Com um quarto do volume perdido, o mercado automotivo francês está em terreno instável. Mas será que já chegaram ao fundo do poço ou ainda estão afundando? É como no mercado financeiro: às vezes, uma longa sequência de quedas faz parecer que a recuperação está próxima, quando na verdade ainda tem chão pela frente.
Muita gente não acredita em uma virada tão cedo para o setor
No ano passado, o CEO da Mercedes, Ola Källenius, já dizia que não via chances de retomada antes de 2026 — talvez só em 2027. E os números mais recentes da marca confirmam essa leitura: queda de 9% no segundo trimestre de 2025, mesmo com a empresa alegando que os estoques foram impactados por questões ligadas às tarifas alfandegárias.
Na França, a situação é parecida com a do restante da Europa: a tendência ainda é de queda. E ela preocupa. Luc Chatel, presidente da Plataforma Automotiva (PFA), chegou a dizer que “a crise que enfrentamos hoje é muito mais complexa e perigosa, porque pode colocar em risco a própria existência dessa indústria. O setor automotivo pode passar pelo mesmo que outras indústrias viveram no passado”.
O problema é o carro elétrico mesmo?

Para Luc Chatel, o culpado está claro: “A União Europeia decidiu que só havia uma solução, o carro elétrico, mas poucos motoristas realmente aderiram. E agora, estão perdidos. O sistema ficou absurdamente complicado. Os bônus mudaram 17 vezes em cinco anos! É quase meia-noite para a indústria automotiva.

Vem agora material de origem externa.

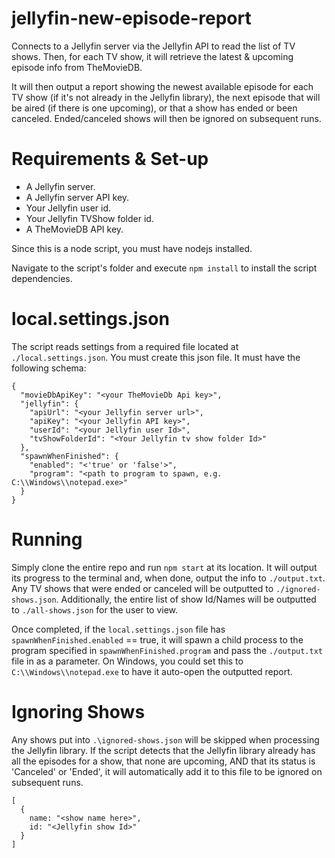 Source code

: # jellyfin-new-episode-report
Connects to a Jellyfin server via the Jellyfin API to read the list of TV shows. Then, for each TV show, it will retrieve the latest & upcoming episode info from TheMovieDB.

It will then output a report showing the newest available episode for each TV show (if it's not already in the Jellyfin library), the next episode that will be aired (if there is one upcoming), or that a show has ended or been canceled. Ended/canceled shows will then be ignored on subsequent runs.

# Requirements & Set-up
- A Jellyfin server.
- A Jellyfin server API key.
- Your Jellyfin user id.
- Your Jellyfin TVShow folder id.
- A TheMovieDB API key.

Since this is a node script, you must have nodejs installed.

Navigate to the script's folder and execute `npm install` to install the script dependencies.

# local.settings.json
The script reads settings from a required file located at `./local.settings.json`. You must create this json file. It must have the following schema:

```
{
  "movieDbApiKey": "<your TheMovieDb Api key>",
  "jellyfin": {
    "apiUrl": "<your Jellyfin server url>",
    "apiKey": "<your Jellyfin API key>",
    "userId": "<your Jellyfin user Id>",
    "tvShowFolderId": "<Your Jellyfin tv show folder Id>"
  },
  "spawnWhenFinished": {
    "enabled": "<'true' or 'false'>",
    "program": "<path to program to spawn, e.g. C:\\Windows\\notepad.exe>"
  }
}
```

# Running
Simply clone the entire repo and run `npm start` at its location. It will output its progress to the terminal and, when done, output the info to `./output.txt`. Any TV shows that were ended or canceled will be outputted to `./ignored-shows.json`. Additionally, the entire list of show Id/Names will be outputted to `./all-shows.json` for the user to view.

Once completed, if the `local.settings.json` file has `spawnWhenFinished.enabled` == true, it will spawn a child process to the program specified in `spawnWhenFinished.program` and pass the `./output.txt` file in as a parameter. On Windows, you could set this to `C:\\Windows\\notepad.exe` to have it auto-open the outputted report.

# Ignoring Shows
Any shows put into `.\ignored-shows.json` will be skipped when processing the Jellyfin library. If the script detects that the Jellyfin library already has all the episodes for a show, that none are upcoming, AND that its status is 'Canceled' or 'Ended', it will automatically add it to this file to be ignored on subsequent runs.

```
[
  {
    name: "<show name here>",
    id: "<Jellyfin show Id>"
  }
]
```
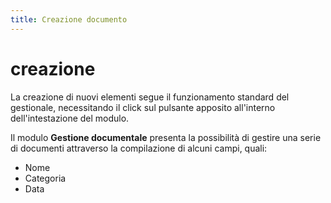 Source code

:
 ```yaml
---
title: Creazione documento
---
```


# creazione

La creazione di nuovi elementi segue il funzionamento standard del gestionale, necessitando il click sul pulsante apposito all'interno dell'intestazione del modulo.

Il modulo **Gestione documentale** presenta la possibilità di gestire una serie di documenti attraverso la compilazione di alcuni campi, quali:

* Nome
* Categoria
* Data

É preciso agir rápido”, disse durante o encontro Rencontres du Pneu et de l’Innovation, segundo o Journal du Pneu.
O carro elétrico virou o centro das tensões
Não só entre entidades e associações do setor automotivo, mas também entre os próprios executivos. Porsche, BMW, Stellantis — não faltam exemplos recentes de montadoras que já não sabem se devem seguir adiante com certos projetos 100% elétricos. O caso mais emblemático talvez seja o retorno do Fiat 500 a combustão ao lado da versão elétrica, que simplesmente parou de vender.
Mas há também estudos que apontam o papel das próprias montadoras na disparada dos preços dos carros novos desde 2021. E, nesse cenário, não dá pra colocar toda a culpa na regulação europeia.

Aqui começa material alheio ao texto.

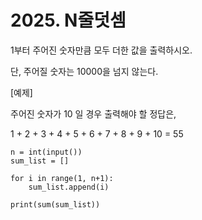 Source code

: # 2025. N줄덧셈

1부터 주어진 숫자만큼 모두 더한 값을 출력하시오.

단, 주어질 숫자는 10000을 넘지 않는다.


[예제]

주어진 숫자가 10 일 경우 출력해야 할 정답은,

1 + 2 + 3 + 4 + 5 + 6 + 7 + 8 + 9 + 10 = 55

```
n = int(input())
sum_list = []

for i in range(1, n+1):
    sum_list.append(i)
        
print(sum(sum_list))
```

Apostar tudo no leasing social é um erro?
Para tentar frear a queda nas vendas e dar novo fôlego aos elétricos em mercados como o francês (mesmo que, em 2025, os números europeus tenham sido mais positivos), um novo discurso tem ganhado força: confiar no leasing social. Mas essa é uma estratégia arriscada e claramente de curto prazo.
O leasing social se parece muito com um modelo de economia controlada, em que o próprio Estado assume o papel de impulsionar as vendas. E não apenas com incentivos fiscais para “facilitar” o acesso, mas com financiamento direto.

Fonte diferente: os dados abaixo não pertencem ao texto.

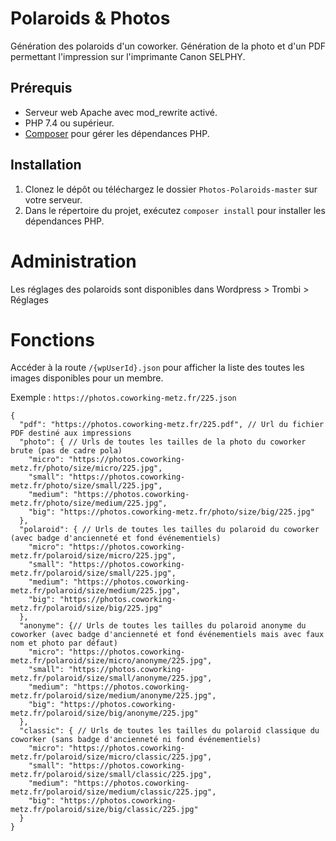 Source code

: # Polaroids & Photos
Génération des polaroids d'un coworker. Génération de la photo et d'un PDF permettant l'impression sur l'imprimante Canon SELPHY.

## Prérequis
- Serveur web Apache avec mod_rewrite activé.
- PHP 7.4 ou supérieur.
- [Composer](https://getcomposer.org/) pour gérer les dépendances PHP.

## Installation
1. Clonez le dépôt ou téléchargez le dossier `Photos-Polaroids-master` sur votre serveur.
2. Dans le répertoire du projet, exécutez `composer install` pour installer les dépendances PHP.

# Administration

Les réglages des polaroids sont disponibles dans Wordpress > Trombi > Réglages

# Fonctions

Accéder à la route `/{wpUserId}.json` pour afficher la liste des toutes les images disponibles pour un membre. 

Exemple : `https://photos.coworking-metz.fr/225.json`

```
{
  "pdf": "https://photos.coworking-metz.fr/225.pdf", // Url du fichier PDF destiné aux impressions
  "photo": { // Urls de toutes les tailles de la photo du coworker brute (pas de cadre pola)
    "micro": "https://photos.coworking-metz.fr/photo/size/micro/225.jpg",
    "small": "https://photos.coworking-metz.fr/photo/size/small/225.jpg",
    "medium": "https://photos.coworking-metz.fr/photo/size/medium/225.jpg",
    "big": "https://photos.coworking-metz.fr/photo/size/big/225.jpg"
  },
  "polaroid": { // Urls de toutes les tailles du polaroid du coworker (avec badge d'ancienneté et fond événementiels)
    "micro": "https://photos.coworking-metz.fr/polaroid/size/micro/225.jpg",
    "small": "https://photos.coworking-metz.fr/polaroid/size/small/225.jpg",
    "medium": "https://photos.coworking-metz.fr/polaroid/size/medium/225.jpg",
    "big": "https://photos.coworking-metz.fr/polaroid/size/big/225.jpg"
  },
  "anonyme": {// Urls de toutes les tailles du polaroid anonyme du coworker (avec badge d'ancienneté et fond événementiels mais avec faux nom et photo par défaut)
    "micro": "https://photos.coworking-metz.fr/polaroid/size/micro/anonyme/225.jpg",
    "small": "https://photos.coworking-metz.fr/polaroid/size/small/anonyme/225.jpg",
    "medium": "https://photos.coworking-metz.fr/polaroid/size/medium/anonyme/225.jpg",
    "big": "https://photos.coworking-metz.fr/polaroid/size/big/anonyme/225.jpg"
  },
  "classic": { // Urls de toutes les tailles du polaroid classique du coworker (sans badge d'ancienneté ni fond événementiels)
    "micro": "https://photos.coworking-metz.fr/polaroid/size/micro/classic/225.jpg",
    "small": "https://photos.coworking-metz.fr/polaroid/size/small/classic/225.jpg",
    "medium": "https://photos.coworking-metz.fr/polaroid/size/medium/classic/225.jpg",
    "big": "https://photos.coworking-metz.fr/polaroid/size/big/classic/225.jpg"
  }
}
```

O valor pode chegar a mais de R$ 42 mil por veículo em 2025, enquanto no ano passado era de cerca de R$ 78 mil. O leasing social pode, sim, ajudar a impulsionar as vendas a partir de setembro, já que as montadoras estão prontas. Renault e Stellantis, por exemplo, já se posicionaram publicamente sobre o tema.
Mas o que isso realmente representa?
Colocar 50 mil carros elétricos novos nas ruas é um ganho, claro. Mas ainda parece pouco diante do cenário: são 50 mil carros em um mercado que movimenta 1,6 milhão de unidades. Não é com leasing social que o setor automotivo francês vai dar a volta por cima.
Ainda assim, o leasing social tem um ponto positivo: ele coloca mais carros elétricos em circulação, que futuramente vão abastecer o mercado de usados quando os contratos de leasing chegarem ao fim. E hoje, o mercado de seminovos é o principal canal de compra para os motoristas franceses.